__REQUIREMENT__
Among the entries below, find the lines with the word "elliptic" and copy them.

(RAW DATA)

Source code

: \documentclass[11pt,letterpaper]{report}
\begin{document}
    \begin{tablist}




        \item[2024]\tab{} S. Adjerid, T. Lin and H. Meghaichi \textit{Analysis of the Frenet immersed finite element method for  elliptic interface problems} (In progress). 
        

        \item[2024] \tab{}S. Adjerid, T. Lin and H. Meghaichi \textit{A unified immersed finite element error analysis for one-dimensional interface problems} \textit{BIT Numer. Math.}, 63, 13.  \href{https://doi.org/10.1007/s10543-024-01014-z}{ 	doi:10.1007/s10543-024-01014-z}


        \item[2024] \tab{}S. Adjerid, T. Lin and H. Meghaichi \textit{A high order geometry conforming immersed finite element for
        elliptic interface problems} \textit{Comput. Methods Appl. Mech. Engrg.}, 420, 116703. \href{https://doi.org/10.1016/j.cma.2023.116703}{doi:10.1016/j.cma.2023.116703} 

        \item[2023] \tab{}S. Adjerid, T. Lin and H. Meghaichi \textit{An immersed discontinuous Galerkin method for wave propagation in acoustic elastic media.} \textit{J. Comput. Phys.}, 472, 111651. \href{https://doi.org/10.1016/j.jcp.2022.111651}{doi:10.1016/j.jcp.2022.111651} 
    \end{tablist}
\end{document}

(End RAW DATA)
(RAW DATA)

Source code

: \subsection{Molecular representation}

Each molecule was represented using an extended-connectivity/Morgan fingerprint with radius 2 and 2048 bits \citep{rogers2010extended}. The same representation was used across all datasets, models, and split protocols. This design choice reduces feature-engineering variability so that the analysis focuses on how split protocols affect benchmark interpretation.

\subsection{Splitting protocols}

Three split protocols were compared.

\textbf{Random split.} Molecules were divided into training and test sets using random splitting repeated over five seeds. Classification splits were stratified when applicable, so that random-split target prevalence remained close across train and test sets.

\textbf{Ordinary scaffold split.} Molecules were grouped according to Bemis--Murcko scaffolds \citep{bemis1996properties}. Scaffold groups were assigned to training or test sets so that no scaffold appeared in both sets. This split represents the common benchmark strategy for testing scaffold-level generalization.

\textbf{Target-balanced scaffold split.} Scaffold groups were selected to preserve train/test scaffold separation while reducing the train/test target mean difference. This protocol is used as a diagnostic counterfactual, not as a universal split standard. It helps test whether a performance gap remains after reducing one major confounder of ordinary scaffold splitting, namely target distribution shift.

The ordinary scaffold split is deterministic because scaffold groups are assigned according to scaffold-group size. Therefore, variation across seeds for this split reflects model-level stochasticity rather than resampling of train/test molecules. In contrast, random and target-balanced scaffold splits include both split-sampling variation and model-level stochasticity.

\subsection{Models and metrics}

(End RAW DATA)

__REPLY TO THE EXERCISE__
        \item[2024]\tab{} S. Adjerid, T. Lin and H. Meghaichi \textit{Analysis of the Frenet immersed finite element method for  elliptic interface problems} (In progress). 
        elliptic interface problems} \textit{Comput. Methods Appl. Mech. Engrg.}, 420, 116703. \href{https://doi.org/10.1016/j.cma.2023.116703}{doi:10.1016/j.cma.2023.116703} 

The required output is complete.